Jeff Carreira: Whenever physicists offer speculations about the nature of reality implied by scientific observation they encounter the criticism of having crossed over from physics to metaphysics. Can you speak to the role of ontological speculation in physics? How necessary is it? What are the dangers of it?
John Gribbin: Can I cheat by answering that question from the point of view of a reader (and writer) of science fiction? In my experience, the kind of speculative thinking involved in science fiction is the same as that involved in scientific research, but the scientist actually has to test the ideas and see if they work. So, I think that there is a similar situation with metaphysics (unproven and maybe unprovable) and physics (testable). But the boundary keeps moving as physics finds new ways to test things. To take a trivial example, the idea of continental drift was once speculation, but can now be measured using lasers from satellites. Yesterday’s metaphysics is tomorrow’s physics, and without speculation we wouldn’t get very far. The big questions in both cases are “where do we come from?”, and “how did we get here?” Those are recurring themes in my books, although not always explicitly stated. Then there is “where are we going?!”

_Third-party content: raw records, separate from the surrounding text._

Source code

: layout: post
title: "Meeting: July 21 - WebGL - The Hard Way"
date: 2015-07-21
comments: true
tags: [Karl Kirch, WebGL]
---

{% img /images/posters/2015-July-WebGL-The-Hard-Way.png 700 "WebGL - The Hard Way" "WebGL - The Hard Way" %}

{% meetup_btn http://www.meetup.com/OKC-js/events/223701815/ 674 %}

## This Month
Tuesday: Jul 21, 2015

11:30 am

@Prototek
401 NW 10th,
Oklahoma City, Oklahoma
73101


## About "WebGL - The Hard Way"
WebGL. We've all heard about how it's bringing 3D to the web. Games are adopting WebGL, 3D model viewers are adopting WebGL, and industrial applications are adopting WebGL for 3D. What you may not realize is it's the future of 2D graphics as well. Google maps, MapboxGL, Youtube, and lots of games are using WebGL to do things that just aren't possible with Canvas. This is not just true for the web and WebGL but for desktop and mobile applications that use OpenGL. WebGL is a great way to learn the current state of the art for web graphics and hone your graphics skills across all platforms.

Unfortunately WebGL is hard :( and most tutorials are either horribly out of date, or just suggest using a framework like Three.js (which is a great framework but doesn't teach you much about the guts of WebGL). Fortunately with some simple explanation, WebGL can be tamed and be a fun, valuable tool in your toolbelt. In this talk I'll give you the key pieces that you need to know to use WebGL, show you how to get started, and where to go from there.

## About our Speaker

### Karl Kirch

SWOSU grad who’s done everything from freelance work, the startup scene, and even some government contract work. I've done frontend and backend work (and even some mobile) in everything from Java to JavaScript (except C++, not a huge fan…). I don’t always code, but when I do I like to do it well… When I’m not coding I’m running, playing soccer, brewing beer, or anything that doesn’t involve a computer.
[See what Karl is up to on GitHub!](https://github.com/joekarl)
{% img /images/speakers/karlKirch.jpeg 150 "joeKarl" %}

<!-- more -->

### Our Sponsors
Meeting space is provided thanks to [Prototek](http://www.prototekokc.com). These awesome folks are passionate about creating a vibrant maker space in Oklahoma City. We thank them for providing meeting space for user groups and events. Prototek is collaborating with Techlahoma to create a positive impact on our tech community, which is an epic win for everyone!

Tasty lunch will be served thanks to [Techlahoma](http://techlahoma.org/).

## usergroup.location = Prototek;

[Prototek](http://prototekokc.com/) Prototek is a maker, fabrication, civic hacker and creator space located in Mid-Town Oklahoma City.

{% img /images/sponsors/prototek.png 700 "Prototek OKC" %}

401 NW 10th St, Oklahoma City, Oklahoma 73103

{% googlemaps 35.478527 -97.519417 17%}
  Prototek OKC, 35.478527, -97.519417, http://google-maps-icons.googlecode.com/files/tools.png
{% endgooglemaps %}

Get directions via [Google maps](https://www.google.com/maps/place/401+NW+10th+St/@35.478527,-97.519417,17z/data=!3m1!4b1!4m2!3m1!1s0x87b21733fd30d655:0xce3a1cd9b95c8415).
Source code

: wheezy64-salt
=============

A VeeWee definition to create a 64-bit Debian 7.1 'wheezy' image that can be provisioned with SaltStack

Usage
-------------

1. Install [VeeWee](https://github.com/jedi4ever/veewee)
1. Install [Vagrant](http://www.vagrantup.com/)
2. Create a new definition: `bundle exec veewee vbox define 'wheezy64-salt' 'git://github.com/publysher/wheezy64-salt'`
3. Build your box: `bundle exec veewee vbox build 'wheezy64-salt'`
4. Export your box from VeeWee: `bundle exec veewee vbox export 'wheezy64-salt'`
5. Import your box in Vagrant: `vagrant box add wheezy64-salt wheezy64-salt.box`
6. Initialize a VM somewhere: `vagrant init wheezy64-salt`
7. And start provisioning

Jeff Carreira: Years ago I read your book The Search for Schrodinger’s Cat: Quantum Physics and Reality and more recently I became utterly captivated by your book In Search of the Multiverse: Parallel Worlds, Hidden Dimensions, and the Ultimate Quest for the Frontiers of Reality. Can you tell us a little about the scientific history of the theory of the multiverse and how it developed out of the Many Worlds Interpretation of quantum physics?
John Gribbin: Phew! Well, It took me a whole book to tackle that question. The idea of alternative realities, or parallel worlds, goes back at least to 1930s science fiction, and it was suggested in the context of quantum theory by Erwin Schroedinger in a lecture in the early 1950s. But nobody noticed that, and a few years later Hugh Everett published a version of what we now call the Many-Worlds Interpretation of Quantum Mechanics (MWI) which attracted a bit more attention. The essence of this scientific approach is that quantum theory tells us that all possible outcomes of an event at the quantum level are equally real, so that, for example, in the famous cat parable an experiment in which there is a 50:50 chance of a cat being killed is explained by there being one universe in which the cat dies and one in which it lives. Scale this up to every outcome of every “choice” and you have the Multiverse.
Jeff Carreira: Over the past few decades the idea that reality is made up of many universes has grown in credibility among an increasing number of people including prominent scientists and mathematicians. Can you explain why more and more people are finding this idea not only plausible, but probable, and maybe even inevitable?
John Gribbin: The key reason that people now take the Multiverse seriously is that it offers an explanation for how quantum computers work. For the details, check out the work of the Oxford theorist David Deutsch. But in essence, he says that a computer operating on quantum principles is comparing data from all, or many of, the components of the Multiverse at once. A quantum computer with, say 1,000 bits is equivalent to a conventional computer with 2 to the power of 1,000 bits, because it operates in a thousand universes at once! There are also connections with some of our fundamental ideas in cosmology, notably a model called “eternal inflation”, which envisages an infinite, eternal expanding spacetime, with no edge in space and no beginning in time, in which there are local bubbles; our entire visible universe would be one of those bubbles.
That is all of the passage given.